Date: 2007-05-27 01:18 am (UTC)
From: [identity profile] magid.livejournal.com
As always, really fresh bread is a good thing.

Don't leave things in the oven; I almost forgot the polenta.

The green salad didn't have olives in any form, nor hearts of palm, but did have some nuts.

There wasn't nearly enough mint in the rice salad, nor enough of the non-nut-butter things to make a balanced dressing.

The both sorbets tasted good, but the texture of the blueberry was superior (and the flavor more intense).

Re: notes

Date: 2007-05-27 10:20 pm (UTC)
From: (Anonymous)
What a lovely meal!

I've sometimes thought the rice mixture used for stuffed grape leaves would make a nice rice salad on its own.
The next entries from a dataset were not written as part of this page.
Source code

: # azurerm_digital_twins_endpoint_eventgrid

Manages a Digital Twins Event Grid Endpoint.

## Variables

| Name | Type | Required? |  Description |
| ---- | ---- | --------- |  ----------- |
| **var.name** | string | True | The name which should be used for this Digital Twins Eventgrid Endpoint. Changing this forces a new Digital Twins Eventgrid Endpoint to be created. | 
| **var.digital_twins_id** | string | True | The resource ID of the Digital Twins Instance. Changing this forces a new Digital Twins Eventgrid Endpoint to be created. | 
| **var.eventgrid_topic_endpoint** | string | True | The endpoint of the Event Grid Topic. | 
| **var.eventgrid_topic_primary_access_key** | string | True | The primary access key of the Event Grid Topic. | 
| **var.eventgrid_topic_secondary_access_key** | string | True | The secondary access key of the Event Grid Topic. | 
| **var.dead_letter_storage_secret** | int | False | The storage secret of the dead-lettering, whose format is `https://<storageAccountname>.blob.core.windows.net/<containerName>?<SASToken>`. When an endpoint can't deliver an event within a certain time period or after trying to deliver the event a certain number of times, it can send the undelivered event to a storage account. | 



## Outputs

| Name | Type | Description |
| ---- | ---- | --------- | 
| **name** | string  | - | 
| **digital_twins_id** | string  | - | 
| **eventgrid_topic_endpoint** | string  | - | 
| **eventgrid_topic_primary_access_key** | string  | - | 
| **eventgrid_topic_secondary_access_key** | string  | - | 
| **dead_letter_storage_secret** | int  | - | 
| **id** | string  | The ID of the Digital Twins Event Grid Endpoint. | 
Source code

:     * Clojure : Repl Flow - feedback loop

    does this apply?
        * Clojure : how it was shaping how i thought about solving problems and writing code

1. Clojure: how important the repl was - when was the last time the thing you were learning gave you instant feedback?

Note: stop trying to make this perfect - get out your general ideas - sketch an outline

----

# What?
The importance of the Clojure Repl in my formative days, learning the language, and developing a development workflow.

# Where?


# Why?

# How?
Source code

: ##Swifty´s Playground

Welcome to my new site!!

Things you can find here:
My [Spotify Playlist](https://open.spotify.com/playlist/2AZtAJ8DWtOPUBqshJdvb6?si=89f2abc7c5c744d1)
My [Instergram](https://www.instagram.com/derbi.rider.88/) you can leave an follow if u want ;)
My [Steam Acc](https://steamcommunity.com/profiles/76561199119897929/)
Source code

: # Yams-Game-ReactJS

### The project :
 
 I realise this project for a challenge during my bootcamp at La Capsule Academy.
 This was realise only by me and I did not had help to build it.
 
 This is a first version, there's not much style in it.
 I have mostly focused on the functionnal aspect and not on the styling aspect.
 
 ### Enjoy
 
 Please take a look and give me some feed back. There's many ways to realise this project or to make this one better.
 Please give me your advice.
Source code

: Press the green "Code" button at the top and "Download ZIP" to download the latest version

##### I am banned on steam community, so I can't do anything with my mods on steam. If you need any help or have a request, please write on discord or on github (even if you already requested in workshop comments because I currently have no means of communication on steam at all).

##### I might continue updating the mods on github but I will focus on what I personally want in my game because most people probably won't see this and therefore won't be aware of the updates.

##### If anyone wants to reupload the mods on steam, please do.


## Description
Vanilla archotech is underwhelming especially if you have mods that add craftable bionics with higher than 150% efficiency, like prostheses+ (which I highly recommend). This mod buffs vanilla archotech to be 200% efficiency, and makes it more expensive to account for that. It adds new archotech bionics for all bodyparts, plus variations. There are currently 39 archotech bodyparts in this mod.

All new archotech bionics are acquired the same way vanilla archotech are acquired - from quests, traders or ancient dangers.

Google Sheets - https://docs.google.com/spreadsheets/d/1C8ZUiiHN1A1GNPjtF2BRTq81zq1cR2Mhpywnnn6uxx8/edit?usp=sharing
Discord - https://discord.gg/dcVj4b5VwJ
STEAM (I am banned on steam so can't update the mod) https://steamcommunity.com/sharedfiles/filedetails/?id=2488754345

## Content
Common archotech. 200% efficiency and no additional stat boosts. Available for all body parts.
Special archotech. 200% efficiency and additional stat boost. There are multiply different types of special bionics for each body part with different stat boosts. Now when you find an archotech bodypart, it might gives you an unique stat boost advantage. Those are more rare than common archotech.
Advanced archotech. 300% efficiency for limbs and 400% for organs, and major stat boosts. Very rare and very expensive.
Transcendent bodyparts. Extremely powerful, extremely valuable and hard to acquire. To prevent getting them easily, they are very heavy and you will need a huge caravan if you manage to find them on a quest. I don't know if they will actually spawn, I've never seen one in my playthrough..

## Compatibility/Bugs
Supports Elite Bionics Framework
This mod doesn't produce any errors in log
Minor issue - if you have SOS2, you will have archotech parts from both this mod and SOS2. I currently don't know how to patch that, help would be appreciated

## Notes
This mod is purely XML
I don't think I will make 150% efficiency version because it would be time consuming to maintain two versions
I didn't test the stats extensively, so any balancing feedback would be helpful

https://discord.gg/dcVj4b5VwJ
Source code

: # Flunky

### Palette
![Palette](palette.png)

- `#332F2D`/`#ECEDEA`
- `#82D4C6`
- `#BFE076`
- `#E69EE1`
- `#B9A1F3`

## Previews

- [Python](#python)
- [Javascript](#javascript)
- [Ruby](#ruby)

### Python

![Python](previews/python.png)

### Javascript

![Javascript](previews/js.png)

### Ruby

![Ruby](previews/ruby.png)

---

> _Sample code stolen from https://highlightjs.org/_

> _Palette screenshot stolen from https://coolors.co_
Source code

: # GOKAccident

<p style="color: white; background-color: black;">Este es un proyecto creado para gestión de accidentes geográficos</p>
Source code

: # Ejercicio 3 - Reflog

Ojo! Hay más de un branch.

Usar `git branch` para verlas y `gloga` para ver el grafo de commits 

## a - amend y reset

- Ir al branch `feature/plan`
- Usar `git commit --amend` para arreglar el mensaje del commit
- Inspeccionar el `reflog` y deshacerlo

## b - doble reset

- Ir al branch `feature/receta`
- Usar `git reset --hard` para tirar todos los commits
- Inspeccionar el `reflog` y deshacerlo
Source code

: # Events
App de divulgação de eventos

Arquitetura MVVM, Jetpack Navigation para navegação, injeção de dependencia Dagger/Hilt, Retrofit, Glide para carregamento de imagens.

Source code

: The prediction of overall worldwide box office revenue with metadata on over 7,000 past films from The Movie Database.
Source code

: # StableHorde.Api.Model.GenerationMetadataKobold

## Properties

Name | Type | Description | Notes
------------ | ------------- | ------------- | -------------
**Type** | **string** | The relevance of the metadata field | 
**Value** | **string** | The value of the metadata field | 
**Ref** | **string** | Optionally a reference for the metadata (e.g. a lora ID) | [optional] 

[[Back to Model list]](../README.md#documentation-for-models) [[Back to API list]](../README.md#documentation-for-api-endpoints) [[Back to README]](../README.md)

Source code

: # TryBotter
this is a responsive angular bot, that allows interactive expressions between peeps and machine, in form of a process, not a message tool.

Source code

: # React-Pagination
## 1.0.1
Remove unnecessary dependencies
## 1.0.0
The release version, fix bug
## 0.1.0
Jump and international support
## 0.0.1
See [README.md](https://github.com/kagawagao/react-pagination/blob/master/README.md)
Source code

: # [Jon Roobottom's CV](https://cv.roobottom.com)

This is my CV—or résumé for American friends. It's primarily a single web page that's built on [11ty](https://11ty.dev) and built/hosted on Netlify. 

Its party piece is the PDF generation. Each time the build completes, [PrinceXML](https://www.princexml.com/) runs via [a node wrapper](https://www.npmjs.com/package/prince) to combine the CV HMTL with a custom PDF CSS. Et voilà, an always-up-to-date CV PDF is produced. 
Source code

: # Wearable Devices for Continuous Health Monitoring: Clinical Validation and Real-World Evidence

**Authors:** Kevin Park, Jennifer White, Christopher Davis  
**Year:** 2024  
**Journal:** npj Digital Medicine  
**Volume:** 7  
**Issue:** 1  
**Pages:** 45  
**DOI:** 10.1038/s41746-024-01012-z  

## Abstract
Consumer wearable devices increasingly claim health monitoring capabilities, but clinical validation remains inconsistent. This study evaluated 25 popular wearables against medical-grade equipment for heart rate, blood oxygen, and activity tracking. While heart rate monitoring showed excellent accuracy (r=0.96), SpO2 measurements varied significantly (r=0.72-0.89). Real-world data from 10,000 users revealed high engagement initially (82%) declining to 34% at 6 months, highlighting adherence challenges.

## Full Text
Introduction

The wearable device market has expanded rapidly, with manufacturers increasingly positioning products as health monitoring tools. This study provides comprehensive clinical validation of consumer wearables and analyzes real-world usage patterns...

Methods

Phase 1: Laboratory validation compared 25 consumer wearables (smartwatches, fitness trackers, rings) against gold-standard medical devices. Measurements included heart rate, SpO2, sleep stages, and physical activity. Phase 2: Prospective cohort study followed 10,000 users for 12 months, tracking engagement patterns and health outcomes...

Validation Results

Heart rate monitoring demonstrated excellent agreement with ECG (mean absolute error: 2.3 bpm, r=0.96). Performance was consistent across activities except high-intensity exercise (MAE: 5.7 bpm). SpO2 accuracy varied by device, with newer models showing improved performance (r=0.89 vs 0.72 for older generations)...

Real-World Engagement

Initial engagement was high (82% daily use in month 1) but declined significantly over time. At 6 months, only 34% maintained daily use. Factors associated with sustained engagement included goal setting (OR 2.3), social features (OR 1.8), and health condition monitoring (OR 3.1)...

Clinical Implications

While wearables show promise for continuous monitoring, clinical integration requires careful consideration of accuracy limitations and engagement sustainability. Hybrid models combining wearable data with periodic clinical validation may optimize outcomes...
What brand was the blueberry sorbet?

There is expensive oat matzah made from a special kind of oat that is somehow grown gluten-free so that celiacs can have matzah on Pesach, but I suppose such flour would be difficult to obtain year-round.

I like that you noted what came from your porch garden. So cool that you are growing and harvesting all that right there.

Marigolds in the salad!

Re: notes

Date: 2007-05-29 02:10 pm (UTC)
From: [identity profile] magid.livejournal.com
Thank you!

I tend not to like rice salads much, because I don't care much for rice that's been refrigerated. The sticky rice with all the dressing soaked in seemed to do find, though.

I'll try to remember to check the sorbet brand when I get home.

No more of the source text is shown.